Question: We are about to sell a rental property in New York and have considered a 1031 exchange but, contrary to most things I read, I like the idea of being debt free. Consequently, we’re thinking about paying off our primary home mortgage with the proceeds from the sale of the rental property. We know we can lose some tax benefits (including the hefty capital gains tax on the sale), but the security of owing nothing, to anyone, might be worth it. Your thoughts?
Answer: If I was a tax preparer, I would most likely tell you you’re foolish because you’d be paying all those taxes for nothing because they could be avoided or minimized. If I was an annuity salesman hungry for a commission, I’d tell you you’d be better off investing that money in a great insurance company product that will kick off some income. If I was a stock broker, I’d tell you that you could invest your money in cheap value stocks now and make a boat load of cash when the markets rebound.

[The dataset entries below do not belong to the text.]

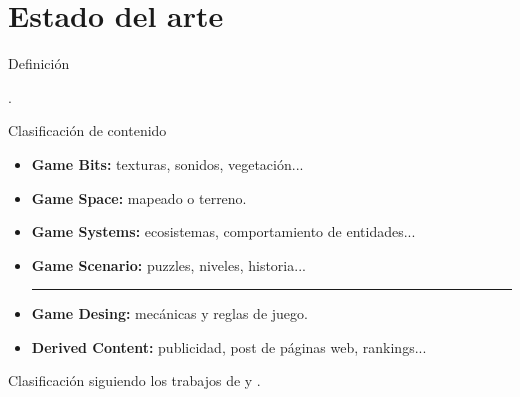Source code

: \documentclass{beamer}
\begin{document}
\section{Estado del arte}

    \begin{frame}{Definición \scriptsize{\hfill \secname}}
    
     \cite{smith2015}.
        
    \end{frame}
    
    \begin{frame}{Clasificación de contenido \scriptsize{\hfill \secname}}
    
    \begin{itemize}
        \item \textbf{Game Bits:} texturas, sonidos, vegetación...
        \item \textbf{Game Space:} mapeado o terreno.
        \item \textbf{Game Systems:} ecosistemas, comportamiento de entidades...
        \item \textbf{Game Scenario:} puzzles, niveles, historia...
        \rule{9cm}{0.4pt}
        \item \textbf{Game Desing:} mecánicas y reglas de juego.
        \item \textbf{Derived Content:} publicidad, post de páginas web, rankings...
    \end{itemize}
    
    \bigskip
    
    \scriptsize{Clasificación siguiendo los trabajos de \cite{hendrikx2013} y \cite{barriga2019}.}
        
    \end{frame}
    
\end{document}
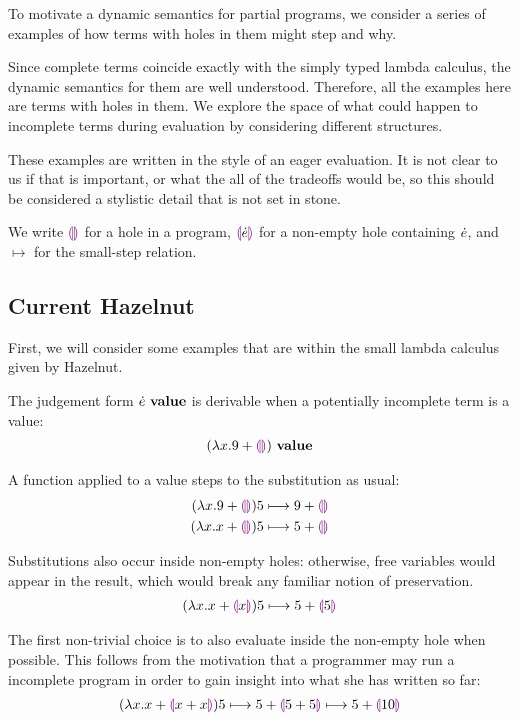To motivate a dynamic semantics for partial programs, we consider a series
of examples of how terms with holes in them might step and why.

Since complete terms coincide exactly with the simply typed lambda
calculus, the dynamic semantics for them are well understood. Therefore,
all the examples here are terms with holes in them. We explore the space of
what could happen to incomplete terms during evaluation by considering
different structures.

These examples are written in the style of an eager evaluation. It is not
clear to us if that is important, or what the all of the tradeoffs would
be, so this should be considered a stylistic detail that is not set in
stone.

We write $\textcolor{violet}{\llparenthesis}\textcolor{violet}{\rrparenthesis}$ for a hole in a program, $\textcolor{violet}{\llparenthesis}\dot{e}\textcolor{violet}{\rrparenthesis}$ for a non-empty
hole containing $\dot{e}$, and $\mapsto$ for the small-step relation.

\subsection{Current Hazelnut}
First, we will consider some examples that are within the small lambda
calculus given by Hazelnut.

The judgement form ${\dot{e}} ~\mathbf{value}$ is derivable when a potentially
incomplete term is a value:
\begin{align*}
  {(\lambda x. 9 + \textcolor{violet}{\llparenthesis}\textcolor{violet}{\rrparenthesis})} ~\mathbf{value}
\end{align*}

A function applied to a value steps to the substitution as usual:
\begin{align*}
  {
        (\lambda x.9 + \textcolor{violet}{\llparenthesis}\textcolor{violet}{\rrparenthesis})5
      } \longmapsto {
        9 + \textcolor{violet}{\llparenthesis}\textcolor{violet}{\rrparenthesis}}
      \\
      {
        (\lambda x.x + \textcolor{violet}{\llparenthesis}\textcolor{violet}{\rrparenthesis})5
      } \longmapsto {
        5 + \textcolor{violet}{\llparenthesis}\textcolor{violet}{\rrparenthesis}}
\end{align*}

Substitutions also occur inside non-empty holes: otherwise, free variables
would appear in the result, which would break any familiar notion of
preservation.
\begin{align*}
  {
        (\lambda x.x + \textcolor{violet}{\llparenthesis}x\textcolor{violet}{\rrparenthesis})5
      } \longmapsto {
        5 + \textcolor{violet}{\llparenthesis}5\textcolor{violet}{\rrparenthesis}}
\end{align*}

The first non-trivial choice is to also evaluate inside the non-empty hole
when possible.
%
%
This follows from the motivation that a programmer may run a incomplete
program in order to gain insight into what she has written so far:
\begin{align*}
  {
    {
          (\lambda x.x + \textcolor{violet}{\llparenthesis}x + x\textcolor{violet}{\rrparenthesis})5
        } \longmapsto {
          5 + \textcolor{violet}{\llparenthesis}5 + 5\textcolor{violet}{\rrparenthesis}}
  } \longmapsto {5 + \textcolor{violet}{\llparenthesis}10\textcolor{violet}{\rrparenthesis}}
\end{align*}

But, I’m not any of these people.
Over the years, I’ve seen too many decent, hard-working people, get suckered into a tax saving strategy or new investment because the numbers said so. I’m telling you that I hear what you’re saying and I feel you. Realize though, that once you’ve plunked down all that money to be debt-free, that money is in the walls (equity) of your primary house. The only way to get the money out is through a loan, reverse mortgage or sale. Keep that in mind.
Bill’s Bottom-line: Being debt-free is a liberating feeling. If you’ve done your homework and your gut is telling you to pay the hefty taxes, pay off your primary mortgage and be debt-free regardless of what the numbers say, then follow your heart.